Well it wasn't at Chanute. Probably before the Museum was opened it was dismantled and shipped in pieces to what was Castle AFB in California where it was reconstructed and stands on display there. Probably makes sense when you think about it - Chanute AFB was not a B-36 base and Castle was the home of the big birds - I think they called the the 'Peacemakers." I remember them flying in Texas when I was in basic training, and I remember the cargo version of the B-36, the XC-99, flying in and out of McClellan AFB in California. (If you go back a way in my blogs you'll find a story about the XC-99.

I guess, like old soldiers, airplanes don't always fade away - they just go on display in some museum.

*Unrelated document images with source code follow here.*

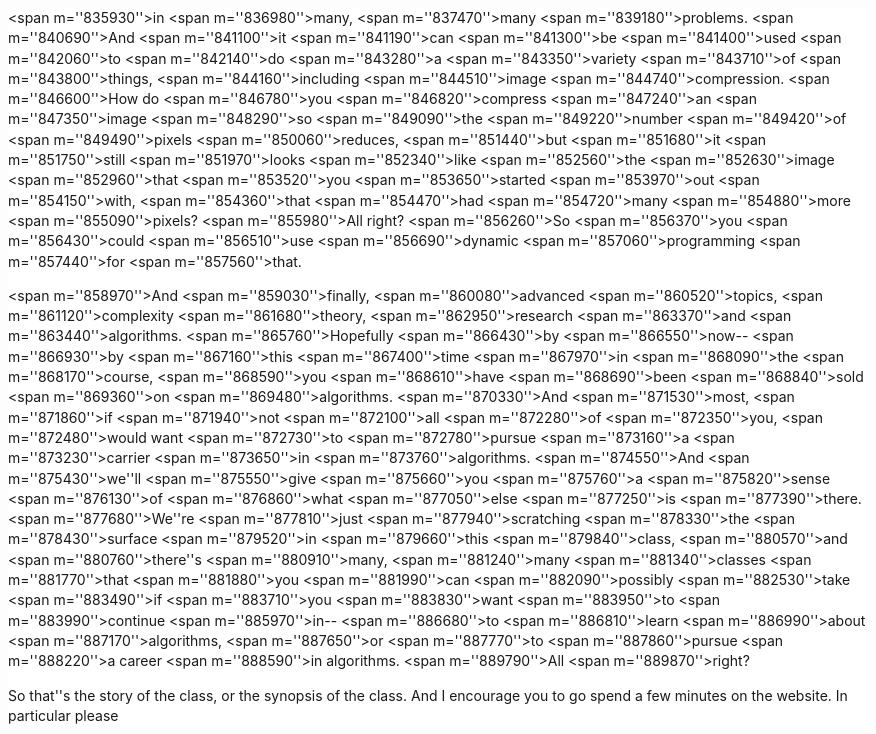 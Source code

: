   <span m=''835930''>in</span> <span m=''836980''>many,</span> <span m=''837470''>many</span>
  <span m=''839180''>problems.</span> <span m=''840690''>And</span> <span m=''841100''>it</span>
  <span m=''841190''>can</span> <span m=''841300''>be</span> <span m=''841400''>used</span>
  <span m=''842060''>to</span> <span m=''842140''>do</span> <span m=''843280''>a</span>
  <span m=''843350''>variety</span> <span m=''843710''>of</span> <span m=''843800''>things,</span>
  <span m=''844160''>including</span> <span m=''844510''>image</span> <span m=''844740''>compression.</span>
  <span m=''846600''>How do</span> <span m=''846780''>you</span> <span m=''846820''>compress</span>
  <span m=''847240''>an</span> <span m=''847350''>image</span> <span m=''848290''>so</span>
  <span m=''849090''>the</span> <span m=''849220''>number</span> <span m=''849420''>of</span>
  <span m=''849490''>pixels</span> <span m=''850060''>reduces,</span> <span m=''851440''>but</span>
  <span m=''851680''>it</span> <span m=''851750''>still</span> <span m=''851970''>looks</span>
  <span m=''852340''>like</span> <span m=''852560''>the</span> <span m=''852630''>image</span>
  <span m=''852960''>that</span> <span m=''853520''>you</span> <span m=''853650''>started</span>
  <span m=''853970''>out</span> <span m=''854150''>with,</span> <span m=''854360''>that</span>
  <span m=''854470''>had</span> <span m=''854720''>many</span> <span m=''854880''>more</span>
  <span m=''855090''>pixels?</span> <span m=''855980''>All right?</span> <span m=''856260''>So</span>
  <span m=''856370''>you</span> <span m=''856430''>could</span> <span m=''856510''>use</span>
  <span m=''856690''>dynamic</span> <span m=''857060''>programming</span> <span m=''857440''>for</span>
  <span m=''857560''>that.</span> </p><p><span m=''858970''>And</span> <span m=''859030''>finally,</span>
  <span m=''860080''>advanced</span> <span m=''860520''>topics,</span> <span m=''861120''>complexity</span>
  <span m=''861680''>theory,</span> <span m=''862950''>research</span> <span m=''863370''>and</span>
  <span m=''863440''>algorithms.</span> <span m=''865760''>Hopefully</span> <span
  m=''866430''>by</span> <span m=''866550''>now--</span> <span m=''866930''>by</span>
  <span m=''867160''>this</span> <span m=''867400''>time</span> <span m=''867970''>in</span>
  <span m=''868090''>the</span> <span m=''868170''>course,</span> <span m=''868590''>you</span>
  <span m=''868610''>have</span> <span m=''868690''>been</span> <span m=''868840''>sold</span>
  <span m=''869360''>on</span> <span m=''869480''>algorithms.</span> <span m=''870330''>And</span>
  <span m=''871530''>most,</span> <span m=''871860''>if</span> <span m=''871940''>not</span>
  <span m=''872100''>all</span> <span m=''872280''>of</span> <span m=''872350''>you,</span>
  <span m=''872480''>would want</span> <span m=''872730''>to</span> <span m=''872780''>pursue</span>
  <span m=''873160''>a</span> <span m=''873230''>carrier</span> <span m=''873650''>in</span>
  <span m=''873760''>algorithms.</span> <span m=''874550''>And</span> <span m=''875430''>we''ll</span>
  <span m=''875550''>give</span> <span m=''875660''>you</span> <span m=''875760''>a</span>
  <span m=''875820''>sense</span> <span m=''876130''>of</span> <span m=''876860''>what</span>
  <span m=''877050''>else</span> <span m=''877250''>is</span> <span m=''877390''>there.</span>
  <span m=''877680''>We''re</span> <span m=''877810''>just</span> <span m=''877940''>scratching</span>
  <span m=''878330''>the</span> <span m=''878430''>surface</span> <span m=''879520''>in</span>
  <span m=''879660''>this</span> <span m=''879840''>class,</span> <span m=''880570''>and</span>
  <span m=''880760''>there''s</span> <span m=''880910''>many,</span> <span m=''881240''>many</span>
  <span m=''881340''>classes</span> <span m=''881770''>that</span> <span m=''881880''>you</span>
  <span m=''881990''>can</span> <span m=''882090''>possibly</span> <span m=''882530''>take</span>
  <span m=''883490''>if</span> <span m=''883710''>you</span> <span m=''883830''>want</span>
  <span m=''883950''>to</span> <span m=''883990''>continue</span> <span m=''885970''>in--</span>
  <span m=''886680''>to</span> <span m=''886810''>learn</span> <span m=''886990''>about</span>
  <span m=''887170''>algorithms,</span> <span m=''887650''>or</span> <span m=''887770''>to</span>
  <span m=''887860''>pursue</span> <span m=''888220''>a career</span> <span m=''888590''>in
  algorithms.</span> <span m=''889790''>All</span> <span m=''889870''>right?</span>
  </p><p><span m=''891580''>So</span> <span m=''892110''>that''s</span> <span m=''892360''>the
  story</span> <span m=''893120''>of</span> <span m=''893420''>the</span> <span m=''893510''>class,</span>
  <span m=''893990''>or the</span> <span m=''894070''>synopsis</span> <span m=''894540''>of</span>
  <span m=''894620''>the</span> <span m=''894690''>class.</span> <span m=''895840''>And</span>
  <span m=''896520''>I</span> <span m=''897120''>encourage</span> <span m=''897520''>you</span>
  <span m=''897720''>to</span> <span m=''898420''>go</span> <span m=''898920''>spend</span>
  <span m=''900360''>a</span> <span m=''900460''>few</span> <span m=''900650''>minutes</span>
  <span m=''900920''>on</span> <span m=''901040''>the</span> <span m=''901120''>website.</span>
  <span m=''901950''>In</span> <span m=''902100''>particular</span> <span m=''903040''>please</span>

And that makes good memories

Wednesday, April 11, 2012

Maybe Then but Not Today

It could have been me in 1946.

I had just finished helping a neighbor stuff an attic with insulation. The itchy-scratchy kind. And it was August when a friend and I got done with the job.

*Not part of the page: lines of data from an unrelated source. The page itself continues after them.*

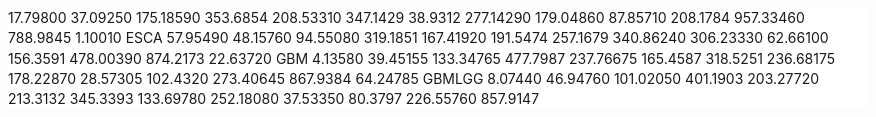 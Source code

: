 <td align="right">17.79800</td>
<td align="right">37.09250</td>
<td align="right">175.18590</td>
<td align="right">353.6854</td>
<td align="right">208.53310</td>
<td align="right">347.1429</td>
<td align="right">38.9312</td>
<td align="right">277.14290</td>
<td align="right">179.04860</td>
<td align="right">87.85710</td>
<td align="right">208.1784</td>
<td align="right">957.33460</td>
<td align="right">788.9845</td>
<td align="right">1.10010</td>
</tr>
<tr class="odd">
<td align="left">ESCA</td>
<td align="right">57.95490</td>
<td align="right">48.15760</td>
<td align="right">94.55080</td>
<td align="right">319.1851</td>
<td align="right">167.41920</td>
<td align="right">191.5474</td>
<td align="right">257.1679</td>
<td align="right">340.86240</td>
<td align="right">306.23330</td>
<td align="right">62.66100</td>
<td align="right">156.3591</td>
<td align="right">478.00390</td>
<td align="right">874.2173</td>
<td align="right">22.63720</td>
</tr>
<tr class="even">
<td align="left">GBM</td>
<td align="right">4.13580</td>
<td align="right">39.45155</td>
<td align="right">133.34765</td>
<td align="right">477.7987</td>
<td align="right">237.76675</td>
<td align="right">165.4587</td>
<td align="right">318.5251</td>
<td align="right">236.68175</td>
<td align="right">178.22870</td>
<td align="right">28.57305</td>
<td align="right">102.4320</td>
<td align="right">273.40645</td>
<td align="right">867.9384</td>
<td align="right">64.24785</td>
</tr>
<tr class="odd">
<td align="left">GBMLGG</td>
<td align="right">8.07440</td>
<td align="right">46.94760</td>
<td align="right">101.02050</td>
<td align="right">401.1903</td>
<td align="right">203.27720</td>
<td align="right">213.3132</td>
<td align="right">345.3393</td>
<td align="right">133.69780</td>
<td align="right">252.18080</td>
<td align="right">37.53350</td>
<td align="right">80.3797</td>
<td align="right">226.55760</td>
<td align="right">857.9147</td>
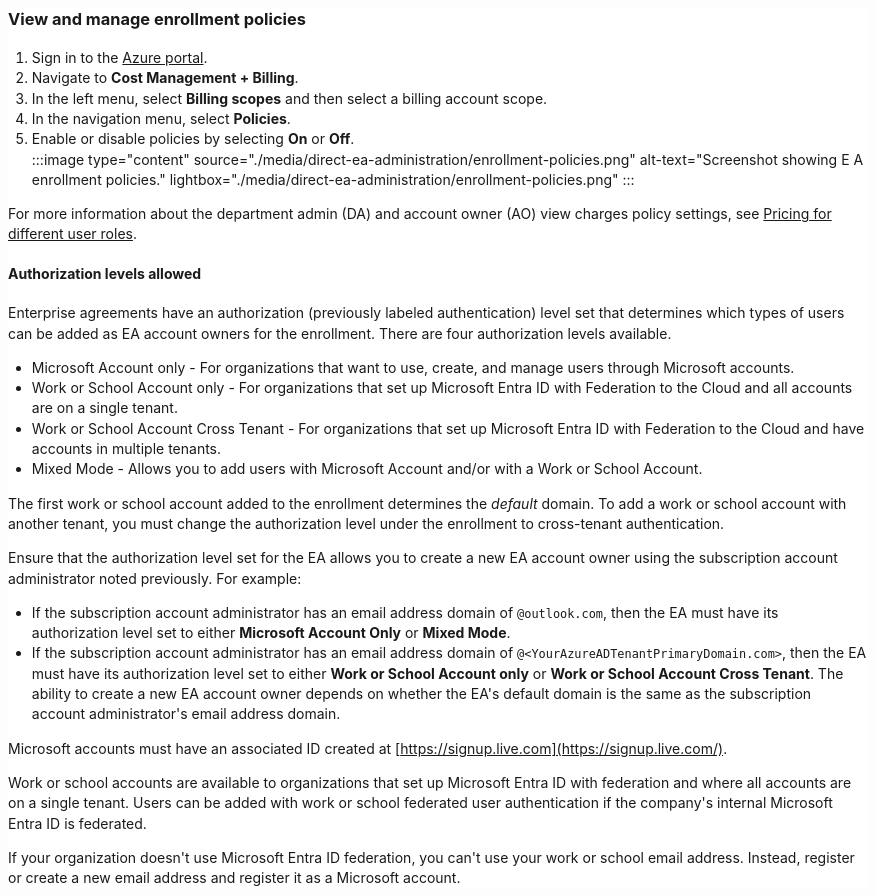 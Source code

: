 ### View and manage enrollment policies

1. Sign in to the [Azure portal](https://portal.azure.com/#blade/Microsoft_Azure_GTM/ModernBillingMenuBlade/AllBillingScopes).
1. Navigate to **Cost Management + Billing**.
1. In the left menu, select **Billing scopes** and then select a billing account scope.
1. In the navigation menu, select **Policies**.
1. Enable or disable policies by selecting **On** or **Off**.  
    :::image type="content" source="./media/direct-ea-administration/enrollment-policies.png" alt-text="Screenshot showing E A enrollment policies." lightbox="./media/direct-ea-administration/enrollment-policies.png" :::

For more information about the department admin (DA) and account owner (AO) view charges policy settings, see [Pricing for different user roles](understand-ea-roles.md#see-pricing-for-different-user-roles).

#### Authorization levels allowed

Enterprise agreements have an authorization (previously labeled authentication) level set that determines which types of users can be added as EA account owners for the enrollment. There are four authorization levels available.

- Microsoft Account only - For organizations that want to use, create, and manage users through Microsoft accounts.
- Work or School Account only - For organizations that set up Microsoft Entra ID with Federation to the Cloud and all accounts are on a single tenant.
- Work or School Account Cross Tenant - For organizations that set up Microsoft Entra ID with Federation to the Cloud and have accounts in multiple tenants.
- Mixed Mode - Allows you to add users with Microsoft Account and/or with a Work or School Account.

The first work or school account added to the enrollment determines the _default_ domain. To add a work or school account with another tenant, you must change the authorization level under the enrollment to cross-tenant authentication.

Ensure that the authorization level set for the EA allows you to create a new EA account owner using the subscription account administrator noted previously. For example:

- If the subscription account administrator has an email address domain of `@outlook.com`, then the EA must have its authorization level set to either **Microsoft Account Only** or **Mixed Mode**.
- If the subscription account administrator has an email address domain of `@<YourAzureADTenantPrimaryDomain.com>`, then the EA must have its authorization level set to either **Work or School Account only** or **Work or School Account Cross Tenant**. The ability to create a new EA account owner depends on whether the EA's default domain is the same as the subscription account administrator's email address domain.

Microsoft accounts must have an associated ID created at [https://signup.live.com](https://signup.live.com/).

Work or school accounts are available to organizations that set up Microsoft Entra ID with federation and where all accounts are on a single tenant. Users can be added with work or school federated user authentication if the company's internal Microsoft Entra ID is federated.

If your organization doesn't use Microsoft Entra ID federation, you can't use your work or school email address. Instead, register or create a new email address and register it as a Microsoft account.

We thought a camping trip would suffice as relief from the job and so Eddie and I gathered up survival rations and primitive camping gear and set out for the Hunter Mountain area of New York's Catskill Mountains. No backpacks. No tents. No sleeping bags. No insect repellent. Two bushel bags full of food a little like the picture above but not carried on a pole. And we were hitchhiking.

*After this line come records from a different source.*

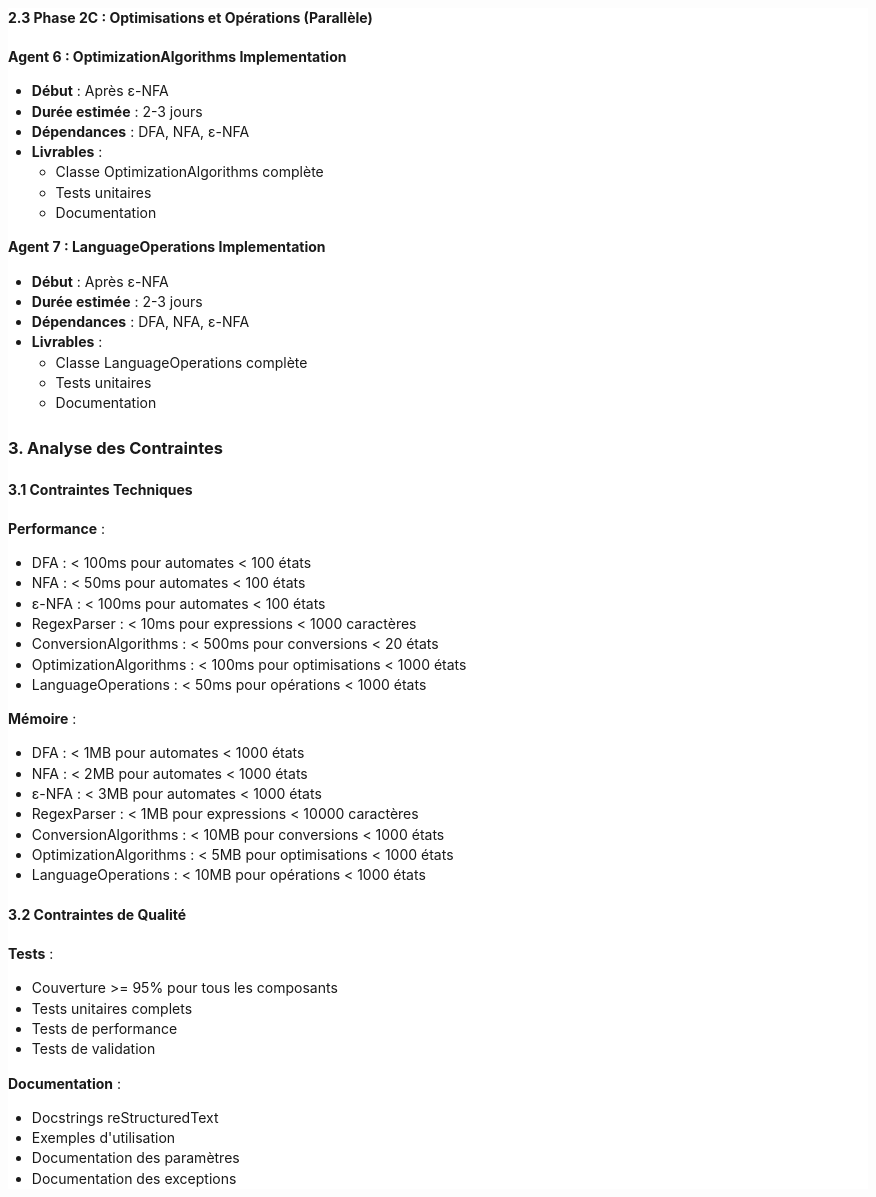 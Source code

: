 #### 2.3 Phase 2C : Optimisations et Opérations (Parallèle)

**Agent 6 : OptimizationAlgorithms Implementation**
- **Début** : Après ε-NFA
- **Durée estimée** : 2-3 jours
- **Dépendances** : DFA, NFA, ε-NFA
- **Livrables** :
  - Classe OptimizationAlgorithms complète
  - Tests unitaires
  - Documentation

**Agent 7 : LanguageOperations Implementation**
- **Début** : Après ε-NFA
- **Durée estimée** : 2-3 jours
- **Dépendances** : DFA, NFA, ε-NFA
- **Livrables** :
  - Classe LanguageOperations complète
  - Tests unitaires
  - Documentation

### 3. Analyse des Contraintes

#### 3.1 Contraintes Techniques

**Performance** :
- DFA : < 100ms pour automates < 100 états
- NFA : < 50ms pour automates < 100 états
- ε-NFA : < 100ms pour automates < 100 états
- RegexParser : < 10ms pour expressions < 1000 caractères
- ConversionAlgorithms : < 500ms pour conversions < 20 états
- OptimizationAlgorithms : < 100ms pour optimisations < 1000 états
- LanguageOperations : < 50ms pour opérations < 1000 états

**Mémoire** :
- DFA : < 1MB pour automates < 1000 états
- NFA : < 2MB pour automates < 1000 états
- ε-NFA : < 3MB pour automates < 1000 états
- RegexParser : < 1MB pour expressions < 10000 caractères
- ConversionAlgorithms : < 10MB pour conversions < 1000 états
- OptimizationAlgorithms : < 5MB pour optimisations < 1000 états
- LanguageOperations : < 10MB pour opérations < 1000 états

#### 3.2 Contraintes de Qualité

**Tests** :
- Couverture >= 95% pour tous les composants
- Tests unitaires complets
- Tests de performance
- Tests de validation

**Documentation** :
- Docstrings reStructuredText
- Exemples d'utilisation
- Documentation des paramètres
- Documentation des exceptions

We arrived at the mountain in late afternoon ate our first meal, and proceeded to spread our primitive
bedrolls to get an evenings rest before setting out on the trails the next morning. What we didn't know was that flies, fleas, gnats, and mosquitoes had scheduled a convention in our camp site and we were their welcome guests.

The joy of camping and hiking was gone by morning and, rather than going back home, we decided to hitchhike to Niagara Falls and back. So back to the highway we went and it was not long before a farmer allowed us the privilege of riding in the back of his pickup truck for a few hours. When he reached his destination, we thumbed another ride in another truck for quite a while. (I think we ended up in Cooperstown of baseball fame by then.)

On the road again, we got a ride from a traveling salesman who got us all the way to Buffalo. On the way we cooked up a supper and he picked up a lady who turned out to be totally out of it from an alcohol binge and she was deposited at the front door of a Syracuse Police station. Then it was on to Buffalo where our driver allowed us to sleep on the floor of his Buffalo apartment living room.

I have no recollection of how we got to Niagara Falls but we made it there, and at the end of the day we decided to stay in a YMCA in Lockport. By this time we were getting a bit "ripe" and the "Y" had showers. The next morning we were on our way again - same clothes since we brought no change of clothes. Somehow we got to an open field between Syracuse and Utica where we camped in an open field. No bugs and 'critters' this time but the ground was really hard and sleep was hard to come by.
Seems to me that we started the day off with a breakfast of sardines and beans since there was not a lot of food left.

The next day we somehow made our way to Albany. How I don't know because we were really looking pretty shabby - an d left some body odor behind wherever we were. Not only that, but we were not very agreeable to each other - we were trying to decide whose crazy idea it was to take this trip anyway. We may have been out of food, but we had a little money in our pockets and decided that in the interest of getting home we would take the train the final 30 or so miles. By the way, it was well before the days of Interstate highways.

When Eddie and I met again some fifty years later we had matured a bit. we had a pleasant reunion but the question still remained: Whose idea was it to take the trip in the first place? And whose idea
was it to give up hiking to go to Niagara Falls? And was the trip a wise one to undertake?

Not on your life - but it was one of those things adventurous teenagers do - and sometimes still do.
But times were different then and we got away with it. I can't say the same for doing stuff like that today.